My father always says, “It’s not a bargain if you can’t afford it.” I believe that is the advice he might pass along to MARTA supporters.
MARTA has long desired more flexibility in its ability to determine how it will spend its funds. Currently, 50% of MARTA funds must be spent on capital improvements and 50% on operations. This is a fairly tight financial straitjacket, though it is a way to prevent subsidization of riders at the expense of abandoning necessary upkeep of the system.
There is a possibility that the ties on spending might be loosened in the draft legislation suggested by the Transit Governance Task Force. There are; however, strings as Maria Saporta writes in The Saporta Report:
To free MARTA from the state-imposed restriction that 50 percent of its revenues be spent on capital and 50 percent be spent on operations, MARTA basically would have to turn over most of its authorities to the newly-created Transit Governance Council. For the record, no other transit agency in the nation is saddled with such an unworkable rule.
MARTA represents a $6 billion investment in our region. Why should MARTA turn over its Constitutional powers to a state-controlled entity and give up its designation as the transit authority that can receive federal funding in the region.
According to folks close to MARTA, relaxing the 50/50 rule would give MARTA flexibility over how it spends its sales tax revenue (and it is expected that currently would be worth about $20 million a year for the transit agency.
It is inconceivable that MARTA could or should give up most of its powers and its $6 billion investment in return for getting flexibility in how it can spend the MARTA sales tax collected in the City of Atlanta, and Fulton and DeKalb counties.
And then there is the issue of the make-up of the Georgia Regional Transportation Authority (GRTA) which would be the body with the ultimate control of MARTA. The 15 members would all be appointed: 9 by the governor, 3 by the lieutenant governor and 3 by the state house speaker.

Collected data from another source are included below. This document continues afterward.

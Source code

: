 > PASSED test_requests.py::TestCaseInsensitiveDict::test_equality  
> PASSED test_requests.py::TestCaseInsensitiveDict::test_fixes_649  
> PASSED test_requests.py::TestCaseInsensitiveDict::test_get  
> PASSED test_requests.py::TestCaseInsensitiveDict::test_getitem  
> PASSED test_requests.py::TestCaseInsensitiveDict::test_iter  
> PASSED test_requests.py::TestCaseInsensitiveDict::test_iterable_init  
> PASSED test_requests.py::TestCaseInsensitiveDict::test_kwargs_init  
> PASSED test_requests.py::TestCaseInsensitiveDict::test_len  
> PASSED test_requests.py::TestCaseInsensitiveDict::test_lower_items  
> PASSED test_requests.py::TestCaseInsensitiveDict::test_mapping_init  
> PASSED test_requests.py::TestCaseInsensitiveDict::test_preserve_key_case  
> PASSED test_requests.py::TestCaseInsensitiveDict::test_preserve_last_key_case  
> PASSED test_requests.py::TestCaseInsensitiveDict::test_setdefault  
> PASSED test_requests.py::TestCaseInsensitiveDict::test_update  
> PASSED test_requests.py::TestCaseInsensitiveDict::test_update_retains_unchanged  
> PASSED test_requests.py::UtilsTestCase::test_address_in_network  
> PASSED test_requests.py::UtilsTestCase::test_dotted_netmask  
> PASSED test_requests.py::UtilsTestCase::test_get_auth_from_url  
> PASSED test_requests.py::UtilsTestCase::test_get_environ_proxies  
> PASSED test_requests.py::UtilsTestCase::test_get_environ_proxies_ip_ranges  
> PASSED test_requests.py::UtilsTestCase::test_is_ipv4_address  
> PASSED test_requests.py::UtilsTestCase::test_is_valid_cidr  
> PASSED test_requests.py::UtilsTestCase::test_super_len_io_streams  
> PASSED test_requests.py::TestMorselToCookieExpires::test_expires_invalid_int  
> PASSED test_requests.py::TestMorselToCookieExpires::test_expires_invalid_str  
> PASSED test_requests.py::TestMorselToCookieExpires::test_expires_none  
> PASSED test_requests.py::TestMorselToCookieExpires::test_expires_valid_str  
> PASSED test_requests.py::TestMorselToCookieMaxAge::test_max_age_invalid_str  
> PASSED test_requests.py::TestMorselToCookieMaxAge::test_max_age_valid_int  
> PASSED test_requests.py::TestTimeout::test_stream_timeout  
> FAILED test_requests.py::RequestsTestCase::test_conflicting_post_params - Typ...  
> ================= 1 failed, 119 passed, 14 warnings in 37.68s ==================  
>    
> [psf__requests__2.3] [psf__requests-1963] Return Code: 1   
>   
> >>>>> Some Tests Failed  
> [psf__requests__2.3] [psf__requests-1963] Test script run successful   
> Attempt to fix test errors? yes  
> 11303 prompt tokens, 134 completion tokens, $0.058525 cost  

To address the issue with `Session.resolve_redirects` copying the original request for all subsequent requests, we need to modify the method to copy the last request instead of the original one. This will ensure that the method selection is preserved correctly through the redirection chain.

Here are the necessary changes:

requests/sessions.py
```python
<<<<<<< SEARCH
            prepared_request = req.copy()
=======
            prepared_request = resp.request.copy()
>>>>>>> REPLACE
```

It’s not as though petty, personal politics ever happens in Georgia, so what could possibly go wrong?
From the state’s perspective, things are different. One of the complaints about the state is that it has not contributed as much money to MARTA as is needed. It is a fact that state governments are reluctant to give up control of funds, but let’s take this a step farther.
If the state increases its control of the funds, then it has greatly increased its responsibility for MARTA. It can no longer stand at a distance and point fingers. It will be forced to have a hands-on, problem-solving approach and let’s face it, the state has many more resources at its disposal that it could employ to improve MARTA – if the price is right.
In this case, the price for the state of Georgia taking so much control of MARTA is inescapable political responsibility.
If one wants the state to “man up” and do the right thing by MARTA, then allowing the state to be responsible might be the right way to go. The next logical step would be for the state to increase its funding of MARTA to acceptable levels for a state that still lays claim to the title Empire State of the South.
Is this a bargain that MARTA can’t afford? Perhaps, after all, it is not. My father, actually a man of few words, might offer another bit of sage advice to MARTA supporters, “If you want a man’s help, then make your interests his interests.” Yeah, that bit of wisdom would certainly fit.
There is much more at The Saporta Report, so check it out to get additional information. This is not the only issue with the draft legislation that is discussed. You’re big boys and girls so you can wander over there and find your way back again. For the weary, here’s the link.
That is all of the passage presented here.